In [1]:
import pandas as pd
import numpy as np
from bs4 import BeautifulSoup
import os

### Open file and parse it with bs4

In [2]:
f = open('data_files/reut2-000.sgm', encoding='utf-8', errors='ignore')
dataFile = f.read()
soup = BeautifulSoup(dataFile,'lxml')

In [3]:
type(soup)

bs4.BeautifulSoup

In [6]:
f.name

'data_files/reut2-000.sgm'

### Check structure of an article

In [157]:
content = soup.find_all('reuters')

In [158]:
len(content)

1000

Each file has 1000 articles

In [159]:
content[5]

<reuters cgisplit="TRAINING-SET" lewissplit="TRAIN" newid="6" oldid="5549" topics="YES">
<date>26-FEB-1987 15:14:36.41</date>
<topics><d>veg-oil</d><d>linseed</d><d>lin-oil</d><d>soy-oil</d><d>sun-oil</d><d>soybean</d><d>oilseed</d><d>corn</d><d>sunseed</d><d>grain</d><d>sorghum</d><d>wheat</d></topics>
<places><d>argentina</d></places>
<people></people>
<orgs></orgs>
<exchanges></exchanges>
<companies></companies>
<unknown> 
G
f0754reute
r f BC-ARGENTINE-1986/87-GRA   02-26 0066</unknown>
<text>
<title>ARGENTINE 1986/87 GRAIN/OILSEED REGISTRATIONS</title>
<dateline>    BUENOS AIRES, Feb 26 - </dateline>Argentine grain board figures show
crop registrations of grains, oilseeds and their products to
February 11, in thousands of tonnes, showing those for futurE
shipments month, 1986/87 total and 1985/86 total to February
12, 1986, in brackets:
    Bread wheat prev 1,655.8, Feb 872.0, March 164.6, total
2,692.4 (4,161.0).
    Maize Mar 48.0, total 48.0 (nil).
    Sorghum nil (nil)
    Oils

### Look at topic list

In [160]:
topics = np.genfromtxt("data_files/all-topics-strings.lc.txt", 
                      delimiter='\n', dtype=None, encoding=None)
topics

array(['acq', 'alum', 'austdlr', 'austral', 'barley', 'bfr', 'bop', 'can',
       'carcass', 'castor-meal', 'castor-oil', 'castorseed', 'citruspulp',
       'cocoa', 'coconut', 'coconut-oil', 'coffee', 'copper',
       'copra-cake', 'corn', 'corn-oil', 'cornglutenfeed', 'cotton',
       'cotton-meal', 'cotton-oil', 'cottonseed', 'cpi', 'cpu', 'crude',
       'cruzado', 'dfl', 'dkr', 'dlr', 'dmk', 'drachma', 'earn', 'escudo',
       'f-cattle', 'ffr', 'fishmeal', 'flaxseed', 'fuel', 'gas', 'gnp',
       'gold', 'grain', 'groundnut', 'groundnut-meal', 'groundnut-oil',
       'heat', 'hk', 'hog', 'housing', 'income', 'instal-debt',
       'interest', 'inventories', 'ipi', 'iron-steel', 'jet', 'jobs',
       'l-cattle', 'lead', 'lei', 'lin-meal', 'lin-oil', 'linseed', 'lit',
       'livestock', 'lumber', 'lupin', 'meal-feed', 'mexpeso', 'money-fx',
       'money-supply', 'naphtha', 'nat-gas', 'nickel', 'nkr', 'nzdlr',
       'oat', 'oilseed', 'orange', 'palladium', 'palm-meal', 'palm-oil',

### Find all topics and turn them in to text

In [161]:
topics = soup.find_all('topics')
topic_list = list()

In [162]:
for x in topics:
    # turn bs4.tag into text
    words = [i.text for i in x]
    #append text to list
    topic_list.append(words)

### Make a dataframe with the topics

Make function to pull out **'earn'** topic

I only care about the 'earn' topic for now, so I'm making it the only one that matters, but I'm not clear what the ones that have no topic mean.
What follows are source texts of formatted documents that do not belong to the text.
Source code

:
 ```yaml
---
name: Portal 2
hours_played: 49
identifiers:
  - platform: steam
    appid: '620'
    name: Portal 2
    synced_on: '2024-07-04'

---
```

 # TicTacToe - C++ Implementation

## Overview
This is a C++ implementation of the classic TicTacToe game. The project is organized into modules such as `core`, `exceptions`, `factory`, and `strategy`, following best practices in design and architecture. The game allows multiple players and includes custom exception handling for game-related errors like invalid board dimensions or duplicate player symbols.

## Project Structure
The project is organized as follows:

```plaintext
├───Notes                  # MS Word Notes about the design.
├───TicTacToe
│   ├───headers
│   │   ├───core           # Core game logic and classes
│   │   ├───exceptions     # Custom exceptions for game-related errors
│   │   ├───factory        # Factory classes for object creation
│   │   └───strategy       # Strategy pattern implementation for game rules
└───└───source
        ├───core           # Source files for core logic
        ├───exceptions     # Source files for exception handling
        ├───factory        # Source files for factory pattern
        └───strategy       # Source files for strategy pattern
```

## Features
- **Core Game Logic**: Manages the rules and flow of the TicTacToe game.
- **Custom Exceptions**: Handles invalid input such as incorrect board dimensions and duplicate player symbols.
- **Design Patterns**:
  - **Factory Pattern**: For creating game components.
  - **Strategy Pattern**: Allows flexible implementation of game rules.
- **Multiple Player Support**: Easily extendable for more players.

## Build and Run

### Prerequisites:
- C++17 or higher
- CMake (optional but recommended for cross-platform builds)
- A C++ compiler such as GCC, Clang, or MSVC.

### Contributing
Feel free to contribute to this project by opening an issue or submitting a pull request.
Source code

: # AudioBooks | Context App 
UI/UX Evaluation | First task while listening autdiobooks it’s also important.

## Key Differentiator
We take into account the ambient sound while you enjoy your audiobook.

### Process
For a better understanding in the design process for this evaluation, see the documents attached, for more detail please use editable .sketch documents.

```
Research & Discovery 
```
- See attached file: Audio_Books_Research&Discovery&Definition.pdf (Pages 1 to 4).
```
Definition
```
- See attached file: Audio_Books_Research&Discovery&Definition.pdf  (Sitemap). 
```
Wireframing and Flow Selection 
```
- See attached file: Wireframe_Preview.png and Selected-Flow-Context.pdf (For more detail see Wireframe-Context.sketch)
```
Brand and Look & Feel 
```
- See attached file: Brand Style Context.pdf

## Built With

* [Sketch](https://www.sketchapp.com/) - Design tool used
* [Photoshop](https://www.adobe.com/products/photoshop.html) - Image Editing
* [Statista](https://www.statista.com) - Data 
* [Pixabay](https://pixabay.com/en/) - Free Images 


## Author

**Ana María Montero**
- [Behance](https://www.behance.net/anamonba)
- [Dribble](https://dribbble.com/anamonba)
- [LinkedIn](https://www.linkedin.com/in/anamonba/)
I'm calling those 'blank'.

In [7]:
def pull_out_earn_topic(topic_list):
    for i, topic in enumerate(topic_list):
        
        # format is a list of strings, so this loop removes topics from nested list
        article_topics = ''
        for word in topic:
            article_topics += (word + ' ')
            
        # assign correct topic 
        if not article_topics:
            topic_list[i] = 'blank'
        elif 'earn' in article_topics:
            topic_list[i] = 'earn'
        else:
            topic_list[i] = 'other'
    
    return topic_list

In [164]:
test_list = pull_out_earn_topic(topic_list[0:100])
test_list[0:10]

['other',
 'blank',
 'blank',
 'blank',
 'other',
 'other',
 'blank',
 'blank',
 'earn',
 'other']

Test case works. Make the whole dataframe.

In [165]:
topics_for_df = pull_out_earn_topic(topic_list)
df=pd.DataFrame(topics_for_df, columns=['topics'])

In [166]:
df

Unnamed: 0,topics
0,other
1,blank
2,blank
3,blank
4,other
...,...
995,blank
996,blank
997,earn
998,other


### Make list of article content

In [167]:
all_text = soup.find_all("text")
len(all_text)

1000

In [168]:
list_all_text = list()
for text in all_text:
    
    # getting just the text from the element
    # stripping out the newline indicator
    working_text = text.get_text().replace("\n", " ")
    
    # removing extra spaces
    working_text = ' '.join(working_text.split())
    
    # appending to list
    list_all_text.append(working_text)

In [169]:
df['text'] = list_all_text

In [170]:
df

Unnamed: 0,topics,text
0,other,"BAHIA COCOA REVIEW SALVADOR, Feb 26 - Showers ..."
1,blank,STANDARD OIL <SRD> TO FORM FINANCIAL UNIT CLEV...
2,blank,TEXAS COMMERCE BANCSHARES <TCB> FILES PLAN HOU...
3,blank,TALKING POINT/BANKAMERICA <BAC> EQUITY OFFER b...
4,other,NATIONAL AVERAGE PRICES FOR FARMER-OWNED RESER...
...,...,...
995,blank,ASHTON-TATE <TATE> TO OFFER COMMON SHARES TORR...
996,blank,KEYCORP <KEY> REGISTERS SUBORDINATED NOTES ALB...
997,earn,<NATIONAL SEA PRODUCTS LTD> 4TH QTR NET HALIFA...
998,other,U.K. MONEY MARKET SHORTAGE FORECAST REVISED DO...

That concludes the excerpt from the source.